9. Bei Wahlen ist gewählt, wer mehr als die Hälfte der abgegebenen gültigen Stimmen erhalten hat. Hat kein Kandidat mehr als die Hälfte der abgegebenen gültigen Stimmen erhalten, so findet zwischen den beiden Kandidaten, die die meisten Stimmen erhalten haben, eine Stichwahl statt. Gewählt ist dann derjenige, der die meisten Stimmen erhalten hat. Bringt auch eine zweite Stichwahl keine Entscheidung, so wird durch Los entschieden.

 

10. Über die Mitgliederversammlung ist eine Niederschrift zu fertigen, welche vom Versammlungsleiter und dem Protokollführer zu unterzeichnen ist.

 

 

 

 

 

§ 9 

 

Vorstand

 

1. Der Vorstand des Vereins besteht aus:

 

a)   dem Vorsitzenden

b)   zwei gleichberechtigten Stellvertretern

c)   dem Schatzmeister

d)   mindestens zwei Beisitzern

 

2. Der Vorstand ist beschlussfähig, wenn mindestens vier seiner Mitglieder, darunter der Vorsitzende oder einer der Stellvertreter,  anwesend sind. Bei der Beschlussfassung entscheidet die Mehrheit der abgegebenen gültigen Stimmen. Bei Stimmengleichheit entscheidet die Stimme des Vorsitzenden, bei dessen Abwesenheit die des stellvertretenden Vorsitzenden.

 

3. Der Vorstand kann im schriftlichen Verfahren beschließen, wenn alle Vorstandsmitglieder dieser Art der Beschlussfassung zustimmen.

 

 

4. Der Vorstand kann Ausschüsse einsetzen.

 

 

§ 10

 

 Zuständigkeit des Vorstandes

 

1.  Der Vorstand ist für alle Angelegenheiten des Vereins zuständig, soweit sie nicht durch die Satzung anderen Organen übertragen sind.

 

     Dazu gehören folgende Aufgaben:

 

a)   Vorbereitung und Einberufung der Mitgliederversammlung sowie Aufstellung der Tagesordnung,

 

b)   Ausführung von Beschlüssen der Mitgliederversammlung,

 

c)   Beschlussfassung über die Aufnahme und den Ausschluss von Mitgliedern,

 

d)   Erlass von Richtlinien, Hausordnungen und Geschäftsordnungen,

 

e)     Bestellung der Geschäftsführung,

 

f)   Anstellung von Mitarbeitern und Arbeitskräften, soweit diese Aufgabe nicht dem Geschäftsführer übertragen ist,

 

g)   Erstellung eines Geschäftsberichts für das abgelaufene Geschäftsjahr,

 

h)     Vorlage des Jahresabschlusses gem.
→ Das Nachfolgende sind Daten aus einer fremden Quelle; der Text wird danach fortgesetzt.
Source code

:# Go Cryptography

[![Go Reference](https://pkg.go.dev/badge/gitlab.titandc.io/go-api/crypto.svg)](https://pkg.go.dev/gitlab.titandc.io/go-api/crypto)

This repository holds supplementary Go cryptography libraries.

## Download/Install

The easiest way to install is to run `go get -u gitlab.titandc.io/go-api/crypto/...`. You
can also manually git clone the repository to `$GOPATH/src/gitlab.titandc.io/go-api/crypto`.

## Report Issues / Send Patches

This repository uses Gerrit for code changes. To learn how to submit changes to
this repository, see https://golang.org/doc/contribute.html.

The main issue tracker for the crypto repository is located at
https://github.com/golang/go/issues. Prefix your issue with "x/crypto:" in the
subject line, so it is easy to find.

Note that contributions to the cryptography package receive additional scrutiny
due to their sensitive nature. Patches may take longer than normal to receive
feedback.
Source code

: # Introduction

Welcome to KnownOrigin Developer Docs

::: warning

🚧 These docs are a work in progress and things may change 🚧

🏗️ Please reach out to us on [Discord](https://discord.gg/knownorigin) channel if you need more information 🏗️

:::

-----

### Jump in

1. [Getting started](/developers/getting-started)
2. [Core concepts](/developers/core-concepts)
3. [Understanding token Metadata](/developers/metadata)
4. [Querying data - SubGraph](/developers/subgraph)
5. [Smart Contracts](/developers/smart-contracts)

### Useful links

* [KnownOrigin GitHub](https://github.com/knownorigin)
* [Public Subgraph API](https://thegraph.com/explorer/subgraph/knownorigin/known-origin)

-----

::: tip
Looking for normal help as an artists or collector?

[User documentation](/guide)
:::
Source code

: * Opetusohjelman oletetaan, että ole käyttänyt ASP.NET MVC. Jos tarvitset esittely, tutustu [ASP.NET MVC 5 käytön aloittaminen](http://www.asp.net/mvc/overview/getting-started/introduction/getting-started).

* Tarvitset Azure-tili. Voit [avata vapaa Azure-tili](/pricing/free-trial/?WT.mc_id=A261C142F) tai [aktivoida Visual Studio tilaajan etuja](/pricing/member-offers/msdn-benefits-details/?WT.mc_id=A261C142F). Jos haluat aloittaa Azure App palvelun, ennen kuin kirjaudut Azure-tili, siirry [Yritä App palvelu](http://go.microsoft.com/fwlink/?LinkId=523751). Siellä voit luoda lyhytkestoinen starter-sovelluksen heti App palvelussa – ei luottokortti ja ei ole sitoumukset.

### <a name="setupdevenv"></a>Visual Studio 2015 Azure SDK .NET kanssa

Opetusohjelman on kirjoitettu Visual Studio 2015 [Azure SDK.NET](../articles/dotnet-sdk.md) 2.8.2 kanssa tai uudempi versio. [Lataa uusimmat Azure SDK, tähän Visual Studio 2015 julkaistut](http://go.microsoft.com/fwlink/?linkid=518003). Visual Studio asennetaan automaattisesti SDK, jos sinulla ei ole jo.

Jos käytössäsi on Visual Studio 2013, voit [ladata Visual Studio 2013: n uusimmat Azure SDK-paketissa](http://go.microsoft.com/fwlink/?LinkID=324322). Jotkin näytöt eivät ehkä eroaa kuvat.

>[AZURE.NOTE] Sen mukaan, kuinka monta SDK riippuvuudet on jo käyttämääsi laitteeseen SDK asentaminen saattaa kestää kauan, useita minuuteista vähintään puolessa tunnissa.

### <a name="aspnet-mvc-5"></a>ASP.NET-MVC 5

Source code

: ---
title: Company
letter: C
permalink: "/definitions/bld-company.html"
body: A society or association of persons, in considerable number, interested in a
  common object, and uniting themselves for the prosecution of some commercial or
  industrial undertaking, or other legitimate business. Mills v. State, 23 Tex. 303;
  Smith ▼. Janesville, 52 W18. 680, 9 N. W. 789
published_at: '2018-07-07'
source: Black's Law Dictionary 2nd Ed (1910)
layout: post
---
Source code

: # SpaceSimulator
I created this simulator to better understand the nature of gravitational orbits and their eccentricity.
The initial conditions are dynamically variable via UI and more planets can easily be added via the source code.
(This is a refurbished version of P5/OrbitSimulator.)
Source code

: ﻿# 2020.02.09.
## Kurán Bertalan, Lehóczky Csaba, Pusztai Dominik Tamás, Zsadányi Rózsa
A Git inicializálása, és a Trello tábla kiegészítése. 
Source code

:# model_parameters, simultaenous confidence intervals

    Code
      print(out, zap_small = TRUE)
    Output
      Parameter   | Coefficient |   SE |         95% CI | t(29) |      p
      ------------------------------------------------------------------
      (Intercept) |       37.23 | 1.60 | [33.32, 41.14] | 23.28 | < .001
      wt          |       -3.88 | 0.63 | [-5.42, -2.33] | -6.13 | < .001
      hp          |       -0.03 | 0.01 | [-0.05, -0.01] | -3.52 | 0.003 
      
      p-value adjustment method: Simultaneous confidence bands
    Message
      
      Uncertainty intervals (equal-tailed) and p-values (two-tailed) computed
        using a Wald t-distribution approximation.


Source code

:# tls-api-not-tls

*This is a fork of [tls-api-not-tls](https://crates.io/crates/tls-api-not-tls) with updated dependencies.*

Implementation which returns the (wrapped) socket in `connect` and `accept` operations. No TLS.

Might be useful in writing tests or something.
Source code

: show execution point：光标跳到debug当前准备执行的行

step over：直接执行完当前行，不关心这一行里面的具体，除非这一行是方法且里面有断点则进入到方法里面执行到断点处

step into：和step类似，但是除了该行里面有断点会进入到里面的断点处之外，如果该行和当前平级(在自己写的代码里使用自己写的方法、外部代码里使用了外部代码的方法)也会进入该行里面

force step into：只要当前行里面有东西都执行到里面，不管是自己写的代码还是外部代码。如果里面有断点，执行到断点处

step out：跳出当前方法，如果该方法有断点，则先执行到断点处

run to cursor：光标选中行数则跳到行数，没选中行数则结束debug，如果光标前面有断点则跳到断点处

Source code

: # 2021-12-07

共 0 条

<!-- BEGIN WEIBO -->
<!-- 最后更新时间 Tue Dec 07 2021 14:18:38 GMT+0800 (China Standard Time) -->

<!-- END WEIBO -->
EStG für das abgelaufene Geschäftsjahr bei der Kassenprüfung.

 

i)  Erstellung einer Prognose für das ablaufende Geschäftsjahr.

 

j)  Vorbereitung und Aufstellung des Wirtschaftsplans für das Folgejahr.

 

 

2. Der Verein wird durch den Vorsitzenden und ein weiteres Mitglied des Vorstandes gerichtlich und außergerichtlich vertreten.

 

 

§ 11

 

Wahl und Amtsdauer des Vorstandes

 

1. Der Vorstand wird von der Mitgliederversammlung für die Dauer von zwei Jahren gewählt. Jedes Vor­standsmitglied ist einzeln zu wählen. Zu Vorstandsmitgliedern können nur Mitglieder des Vereins gewählt werden. Mit der Beendigung der Mitgliedschaft im Verein endet auch das Amt eines Vorstandsmitgliedes.

 

2.  Scheidet ein Mitglied des Vorstandes vorzeitig aus, so kann der Vorstand für die restliche Amtsdauer des Ausgeschiedenen einen Nachfolger wählen.

 

 

§ 12

 

Geschäftsführung

 

Für die laufenden Geschäfte des Vereins kann der Vorstand eine Geschäftsführung einrichten, die ihre Tätigkeit im Rahmen der Weisungen des Vorstandes ausübt. Der Vorstand bestimmt Inhalt und Umfang der Vollmachten der Geschäftsführung.